## Exercise instructions
Write out each entry once more so that it matches the original exactly.
● ● ● ● ●
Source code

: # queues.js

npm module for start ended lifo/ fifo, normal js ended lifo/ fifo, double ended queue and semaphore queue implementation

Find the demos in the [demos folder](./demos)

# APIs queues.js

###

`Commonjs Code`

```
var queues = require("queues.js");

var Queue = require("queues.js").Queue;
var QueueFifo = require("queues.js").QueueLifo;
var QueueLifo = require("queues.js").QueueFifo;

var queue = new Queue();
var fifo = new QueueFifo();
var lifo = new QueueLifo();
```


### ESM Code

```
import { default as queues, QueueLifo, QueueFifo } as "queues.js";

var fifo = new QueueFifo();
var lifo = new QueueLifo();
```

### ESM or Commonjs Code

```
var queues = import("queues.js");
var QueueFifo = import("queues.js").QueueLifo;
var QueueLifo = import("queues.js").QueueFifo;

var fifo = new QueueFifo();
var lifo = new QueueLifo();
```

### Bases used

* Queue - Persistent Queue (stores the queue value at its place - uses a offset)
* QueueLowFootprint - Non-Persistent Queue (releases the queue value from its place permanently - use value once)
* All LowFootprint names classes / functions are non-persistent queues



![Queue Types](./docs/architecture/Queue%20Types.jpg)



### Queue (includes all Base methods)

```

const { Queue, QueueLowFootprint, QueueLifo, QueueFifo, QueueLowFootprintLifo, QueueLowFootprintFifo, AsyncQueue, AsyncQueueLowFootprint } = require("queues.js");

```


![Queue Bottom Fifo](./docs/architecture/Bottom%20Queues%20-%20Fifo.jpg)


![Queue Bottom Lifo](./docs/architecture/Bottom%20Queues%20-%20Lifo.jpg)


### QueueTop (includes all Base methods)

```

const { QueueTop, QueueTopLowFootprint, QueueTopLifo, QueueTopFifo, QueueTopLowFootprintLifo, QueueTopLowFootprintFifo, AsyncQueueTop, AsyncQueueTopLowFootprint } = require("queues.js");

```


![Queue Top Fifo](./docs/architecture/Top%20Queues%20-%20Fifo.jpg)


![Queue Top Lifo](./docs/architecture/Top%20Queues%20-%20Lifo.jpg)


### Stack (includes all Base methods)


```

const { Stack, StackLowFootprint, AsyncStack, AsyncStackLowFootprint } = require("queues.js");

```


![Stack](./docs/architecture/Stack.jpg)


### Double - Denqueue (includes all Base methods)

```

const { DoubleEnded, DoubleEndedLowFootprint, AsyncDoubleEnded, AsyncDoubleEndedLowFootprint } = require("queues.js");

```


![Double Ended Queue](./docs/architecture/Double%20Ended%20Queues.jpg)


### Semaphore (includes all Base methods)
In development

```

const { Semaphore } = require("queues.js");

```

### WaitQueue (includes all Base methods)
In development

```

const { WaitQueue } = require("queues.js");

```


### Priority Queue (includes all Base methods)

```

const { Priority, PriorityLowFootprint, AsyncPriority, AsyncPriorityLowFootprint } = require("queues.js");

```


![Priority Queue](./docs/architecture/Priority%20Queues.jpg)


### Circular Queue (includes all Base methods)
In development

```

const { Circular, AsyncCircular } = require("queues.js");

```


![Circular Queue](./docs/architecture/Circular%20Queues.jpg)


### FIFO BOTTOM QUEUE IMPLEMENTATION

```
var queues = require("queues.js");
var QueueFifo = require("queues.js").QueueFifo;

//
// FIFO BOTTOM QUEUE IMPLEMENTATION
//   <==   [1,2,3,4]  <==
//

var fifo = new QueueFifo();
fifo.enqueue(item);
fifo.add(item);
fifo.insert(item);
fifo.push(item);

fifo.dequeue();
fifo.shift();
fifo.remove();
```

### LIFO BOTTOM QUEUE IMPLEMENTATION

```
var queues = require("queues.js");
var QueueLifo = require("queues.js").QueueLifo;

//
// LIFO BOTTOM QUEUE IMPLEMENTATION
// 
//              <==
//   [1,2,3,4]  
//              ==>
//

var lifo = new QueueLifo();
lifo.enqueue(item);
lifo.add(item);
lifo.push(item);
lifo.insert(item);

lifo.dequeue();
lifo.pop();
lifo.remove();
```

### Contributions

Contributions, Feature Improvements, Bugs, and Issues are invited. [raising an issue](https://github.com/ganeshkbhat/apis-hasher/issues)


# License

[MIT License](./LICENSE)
● ● ● ● ●
## Answer for this exercise
Source code

: # queues.js

npm module for start ended lifo/ fifo, normal js ended lifo/ fifo, double ended queue and semaphore queue implementation

Find the demos in the [demos folder](./demos)

# APIs queues.js

###

`Commonjs Code`

```
var queues = require("queues.js");

var Queue = require("queues.js").Queue;
var QueueFifo = require("queues.js").QueueLifo;
var QueueLifo = require("queues.js").QueueFifo;

var queue = new Queue();
var fifo = new QueueFifo();
var lifo = new QueueLifo();
```


### ESM Code

```
import { default as queues, QueueLifo, QueueFifo } as "queues.js";

var fifo = new QueueFifo();
var lifo = new QueueLifo();
```

### ESM or Commonjs Code

```
var queues = import("queues.js");
var QueueFifo = import("queues.js").QueueLifo;
var QueueLifo = import("queues.js").QueueFifo;

var fifo = new QueueFifo();
var lifo = new QueueLifo();
```

### Bases used

* Queue - Persistent Queue (stores the queue value at its place - uses a offset)
* QueueLowFootprint - Non-Persistent Queue (releases the queue value from its place permanently - use value once)
* All LowFootprint names classes / functions are non-persistent queues



![Queue Types](./docs/architecture/Queue%20Types.jpg)



### Queue (includes all Base methods)

```

const { Queue, QueueLowFootprint, QueueLifo, QueueFifo, QueueLowFootprintLifo, QueueLowFootprintFifo, AsyncQueue, AsyncQueueLowFootprint } = require("queues.js");

```


![Queue Bottom Fifo](./docs/architecture/Bottom%20Queues%20-%20Fifo.jpg)


![Queue Bottom Lifo](./docs/architecture/Bottom%20Queues%20-%20Lifo.jpg)


### QueueTop (includes all Base methods)

```

const { QueueTop, QueueTopLowFootprint, QueueTopLifo, QueueTopFifo, QueueTopLowFootprintLifo, QueueTopLowFootprintFifo, AsyncQueueTop, AsyncQueueTopLowFootprint } = require("queues.js");

```


![Queue Top Fifo](./docs/architecture/Top%20Queues%20-%20Fifo.jpg)


![Queue Top Lifo](./docs/architecture/Top%20Queues%20-%20Lifo.jpg)


### Stack (includes all Base methods)


```

const { Stack, StackLowFootprint, AsyncStack, AsyncStackLowFootprint } = require("queues.js");

```


![Stack](./docs/architecture/Stack.jpg)


### Double - Denqueue (includes all Base methods)

```

const { DoubleEnded, DoubleEndedLowFootprint, AsyncDoubleEnded, AsyncDoubleEndedLowFootprint } = require("queues.js");

```


![Double Ended Queue](./docs/architecture/Double%20Ended%20Queues.jpg)


### Semaphore (includes all Base methods)
In development

```

const { Semaphore } = require("queues.js");

```

### WaitQueue (includes all Base methods)
In development

```

const { WaitQueue } = require("queues.js");

```


### Priority Queue (includes all Base methods)

```

const { Priority, PriorityLowFootprint, AsyncPriority, AsyncPriorityLowFootprint } = require("queues.js");

```


![Priority Queue](./docs/architecture/Priority%20Queues.jpg)


### Circular Queue (includes all Base methods)
In development

```

const { Circular, AsyncCircular } = require("queues.js");

```


![Circular Queue](./docs/architecture/Circular%20Queues.jpg)


### FIFO BOTTOM QUEUE IMPLEMENTATION

```
var queues = require("queues.js");
var QueueFifo = require("queues.js").QueueFifo;

//
// FIFO BOTTOM QUEUE IMPLEMENTATION
//   <==   [1,2,3,4]  <==
//

var fifo = new QueueFifo();
fifo.enqueue(item);
fifo.add(item);
fifo.insert(item);
fifo.push(item);

fifo.dequeue();
fifo.shift();
fifo.remove();
```

### LIFO BOTTOM QUEUE IMPLEMENTATION

```
var queues = require("queues.js");
var QueueLifo = require("queues.js").QueueLifo;

//
// LIFO BOTTOM QUEUE IMPLEMENTATION
// 
//              <==
//   [1,2,3,4]  
//              ==>
//

var lifo = new QueueLifo();
lifo.enqueue(item);
lifo.add(item);
lifo.push(item);
lifo.insert(item);

lifo.dequeue();
lifo.pop();
lifo.remove();
```

### Contributions

Contributions, Feature Improvements, Bugs, and Issues are invited. [raising an issue](https://github.com/ganeshkbhat/apis-hasher/issues)


# License

[MIT License](./LICENSE)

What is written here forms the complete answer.